Atvar contemplated that. Kirel was, generally speaking, a conservative male, and had couched his suggestion conservatively by equating the Big Uglies with analogous groupings within the Race, an equation that in itself made Atvar's scales itch. But the suggestion, however couched, was more radical than any Straha, the shiplord who'd led the effort to oust Atvar, had ever put forward before deserting and fleeing to the Big Uglies.

"Shiplord," Atvar demanded sharply, "are you making the same proposal as the mutineers: that we discuss with the Tosevites ways of ending our campaign short of complete conquest?"

"Exalted Fleetlord, did you yourself not say our males seem incapable of effecting a complete conquest of Tosev 3?" Kirel answered, still with perfect subordination but not abandoning his own ideas, either. "If that be so, should we not either destroy the planet to make sure the Tosevites can never threaten us, or else--" He stopped; unlike Straha, he had a sense of when he was going too far for Atvar to tolerate.

"No," the fleetlord said, "I refuse to concede that the commands of the Emperor cannot be carried out in full. We shall defend ourselves in the northern portion of the planet until its dreadful winter weather improves, then resume the offensive against the Big Uglies. Tosev 3 shall be ours."

Kirel crouched into the Race's pose of obedience. "It shall be done, Exalted Fleetlord."

Again, the response was perfectly subordinate.

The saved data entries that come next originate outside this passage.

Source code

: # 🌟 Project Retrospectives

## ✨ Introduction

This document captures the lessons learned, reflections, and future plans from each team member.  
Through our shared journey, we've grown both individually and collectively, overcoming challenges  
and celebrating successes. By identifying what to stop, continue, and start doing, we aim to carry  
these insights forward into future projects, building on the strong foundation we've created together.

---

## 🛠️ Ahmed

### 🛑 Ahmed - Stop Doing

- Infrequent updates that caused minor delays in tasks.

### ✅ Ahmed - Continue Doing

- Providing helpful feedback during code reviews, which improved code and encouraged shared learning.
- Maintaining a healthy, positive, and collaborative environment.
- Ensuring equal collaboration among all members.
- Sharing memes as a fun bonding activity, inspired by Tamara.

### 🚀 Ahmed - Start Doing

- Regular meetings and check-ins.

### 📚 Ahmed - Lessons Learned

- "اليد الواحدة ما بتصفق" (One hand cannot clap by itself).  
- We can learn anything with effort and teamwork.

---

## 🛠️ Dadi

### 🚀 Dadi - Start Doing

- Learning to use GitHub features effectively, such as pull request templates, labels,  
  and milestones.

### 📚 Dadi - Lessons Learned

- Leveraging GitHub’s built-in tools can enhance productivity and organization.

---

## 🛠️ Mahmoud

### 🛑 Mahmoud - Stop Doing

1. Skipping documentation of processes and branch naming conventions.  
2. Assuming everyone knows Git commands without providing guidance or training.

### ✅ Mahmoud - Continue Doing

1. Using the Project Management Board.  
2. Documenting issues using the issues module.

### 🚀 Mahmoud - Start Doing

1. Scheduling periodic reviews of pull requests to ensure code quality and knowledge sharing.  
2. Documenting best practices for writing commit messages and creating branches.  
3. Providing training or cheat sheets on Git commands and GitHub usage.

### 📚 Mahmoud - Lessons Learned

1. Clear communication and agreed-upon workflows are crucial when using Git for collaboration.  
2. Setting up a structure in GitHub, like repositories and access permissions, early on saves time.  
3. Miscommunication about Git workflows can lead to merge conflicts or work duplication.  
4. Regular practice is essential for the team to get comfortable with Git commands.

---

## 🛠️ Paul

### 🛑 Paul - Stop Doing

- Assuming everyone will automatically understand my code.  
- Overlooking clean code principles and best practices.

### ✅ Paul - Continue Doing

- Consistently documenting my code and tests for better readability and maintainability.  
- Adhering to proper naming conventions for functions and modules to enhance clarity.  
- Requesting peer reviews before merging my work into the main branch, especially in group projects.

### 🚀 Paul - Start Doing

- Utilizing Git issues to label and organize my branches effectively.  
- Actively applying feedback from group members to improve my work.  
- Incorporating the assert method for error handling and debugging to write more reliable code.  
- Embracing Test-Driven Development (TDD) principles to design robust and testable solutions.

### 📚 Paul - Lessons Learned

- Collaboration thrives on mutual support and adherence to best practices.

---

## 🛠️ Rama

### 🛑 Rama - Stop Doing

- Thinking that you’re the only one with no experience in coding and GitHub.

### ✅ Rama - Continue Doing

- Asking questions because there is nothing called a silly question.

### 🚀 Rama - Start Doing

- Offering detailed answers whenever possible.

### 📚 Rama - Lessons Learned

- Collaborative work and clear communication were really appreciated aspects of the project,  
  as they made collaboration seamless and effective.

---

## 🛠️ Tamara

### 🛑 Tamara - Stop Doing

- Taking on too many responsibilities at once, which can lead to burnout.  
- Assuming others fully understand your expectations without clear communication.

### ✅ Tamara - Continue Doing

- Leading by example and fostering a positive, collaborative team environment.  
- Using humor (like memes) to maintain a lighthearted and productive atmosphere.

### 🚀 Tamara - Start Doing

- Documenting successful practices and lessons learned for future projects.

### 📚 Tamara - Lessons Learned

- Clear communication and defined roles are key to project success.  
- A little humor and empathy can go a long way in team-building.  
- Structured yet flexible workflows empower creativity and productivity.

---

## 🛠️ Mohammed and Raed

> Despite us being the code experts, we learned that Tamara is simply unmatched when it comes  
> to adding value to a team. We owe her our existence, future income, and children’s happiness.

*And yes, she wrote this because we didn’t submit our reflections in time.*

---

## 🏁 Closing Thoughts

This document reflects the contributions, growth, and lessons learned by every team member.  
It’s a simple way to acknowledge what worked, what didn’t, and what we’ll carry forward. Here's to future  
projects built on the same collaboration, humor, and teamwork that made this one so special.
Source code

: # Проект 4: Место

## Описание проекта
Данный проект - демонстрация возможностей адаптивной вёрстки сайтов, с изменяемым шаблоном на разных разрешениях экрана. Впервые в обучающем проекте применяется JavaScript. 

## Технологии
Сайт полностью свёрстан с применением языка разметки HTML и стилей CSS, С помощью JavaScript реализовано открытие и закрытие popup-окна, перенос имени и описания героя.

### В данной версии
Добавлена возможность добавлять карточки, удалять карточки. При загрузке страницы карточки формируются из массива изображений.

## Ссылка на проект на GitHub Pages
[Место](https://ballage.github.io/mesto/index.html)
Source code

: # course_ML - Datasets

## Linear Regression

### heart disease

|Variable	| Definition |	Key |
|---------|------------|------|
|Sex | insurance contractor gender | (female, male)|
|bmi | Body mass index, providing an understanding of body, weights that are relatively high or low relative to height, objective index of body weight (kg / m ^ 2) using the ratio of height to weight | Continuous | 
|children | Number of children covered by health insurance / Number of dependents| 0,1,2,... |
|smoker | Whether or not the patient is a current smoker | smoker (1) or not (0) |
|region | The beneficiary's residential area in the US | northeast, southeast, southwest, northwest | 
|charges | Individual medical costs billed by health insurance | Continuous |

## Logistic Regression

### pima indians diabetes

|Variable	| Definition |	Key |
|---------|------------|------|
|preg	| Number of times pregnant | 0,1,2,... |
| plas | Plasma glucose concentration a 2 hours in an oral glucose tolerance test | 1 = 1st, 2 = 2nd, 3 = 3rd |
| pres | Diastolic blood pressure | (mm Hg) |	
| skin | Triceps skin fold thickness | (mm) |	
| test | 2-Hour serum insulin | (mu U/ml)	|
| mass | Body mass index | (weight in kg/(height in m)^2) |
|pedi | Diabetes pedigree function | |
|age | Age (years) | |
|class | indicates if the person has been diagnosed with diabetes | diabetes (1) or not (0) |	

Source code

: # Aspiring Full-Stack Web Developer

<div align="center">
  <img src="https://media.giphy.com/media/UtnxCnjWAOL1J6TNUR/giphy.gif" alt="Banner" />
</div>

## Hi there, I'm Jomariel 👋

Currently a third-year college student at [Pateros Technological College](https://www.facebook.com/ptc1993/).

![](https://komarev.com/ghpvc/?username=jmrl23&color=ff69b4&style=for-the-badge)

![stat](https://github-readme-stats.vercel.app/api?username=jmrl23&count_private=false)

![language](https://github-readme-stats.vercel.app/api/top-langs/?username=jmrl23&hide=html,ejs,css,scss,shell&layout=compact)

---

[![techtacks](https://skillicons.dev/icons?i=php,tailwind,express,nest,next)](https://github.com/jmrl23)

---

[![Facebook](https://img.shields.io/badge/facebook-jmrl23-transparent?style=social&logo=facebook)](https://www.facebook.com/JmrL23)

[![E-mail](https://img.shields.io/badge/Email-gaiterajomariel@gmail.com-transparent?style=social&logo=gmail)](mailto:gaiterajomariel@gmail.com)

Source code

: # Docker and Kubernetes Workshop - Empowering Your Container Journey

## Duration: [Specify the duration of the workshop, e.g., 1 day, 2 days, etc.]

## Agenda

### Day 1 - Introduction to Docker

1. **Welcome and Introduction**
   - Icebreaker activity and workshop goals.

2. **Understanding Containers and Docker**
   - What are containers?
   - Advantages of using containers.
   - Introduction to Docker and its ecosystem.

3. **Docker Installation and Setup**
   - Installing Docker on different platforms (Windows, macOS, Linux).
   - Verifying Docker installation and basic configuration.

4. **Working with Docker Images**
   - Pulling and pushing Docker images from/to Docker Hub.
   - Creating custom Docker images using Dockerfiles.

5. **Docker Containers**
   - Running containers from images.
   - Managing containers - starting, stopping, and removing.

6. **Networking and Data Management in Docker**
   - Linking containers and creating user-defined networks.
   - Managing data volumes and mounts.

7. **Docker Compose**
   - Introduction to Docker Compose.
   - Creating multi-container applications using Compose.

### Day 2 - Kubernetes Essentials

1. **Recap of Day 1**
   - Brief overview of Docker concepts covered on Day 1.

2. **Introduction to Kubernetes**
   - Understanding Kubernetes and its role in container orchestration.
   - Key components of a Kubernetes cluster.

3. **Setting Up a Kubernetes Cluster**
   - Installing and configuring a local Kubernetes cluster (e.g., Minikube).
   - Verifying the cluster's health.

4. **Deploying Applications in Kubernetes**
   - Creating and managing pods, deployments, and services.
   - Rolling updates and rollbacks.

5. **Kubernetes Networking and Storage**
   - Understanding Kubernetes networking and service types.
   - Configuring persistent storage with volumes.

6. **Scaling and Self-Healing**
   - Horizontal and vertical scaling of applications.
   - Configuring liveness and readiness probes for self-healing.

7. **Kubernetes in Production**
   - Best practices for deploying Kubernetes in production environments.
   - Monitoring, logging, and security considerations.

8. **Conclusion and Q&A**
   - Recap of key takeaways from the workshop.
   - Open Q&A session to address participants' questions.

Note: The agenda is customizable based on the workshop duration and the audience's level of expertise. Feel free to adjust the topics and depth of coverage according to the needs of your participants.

Kirel did not ask how it should be done. The Race had brought only so much matériel from Home. It was of far higher quality than anything the Tosevites used, but there was only a limited quantity of it. Try as they would, the Race's pilots and missile batteries and artillery had not managed to knock out the Big Uglies' manufacturing capacity. The armaments they produced, though better than those they'd had when the Race first landed on Tosev 3, remained inferior... but they kept on making them.

Some munitions could be produced in factories captured from the Tosevites, and the Race's starships had their own manufacturing capacity that would have been signflicant... in a smaller war. When added to what the logistics vessels had brought from Home, that still left the hope of adequacy for the coming campaign... and the Big Uglies were also in distress, no doubt about that. Victory might yet come.

Or, of course... but Atvar did not care to think about that.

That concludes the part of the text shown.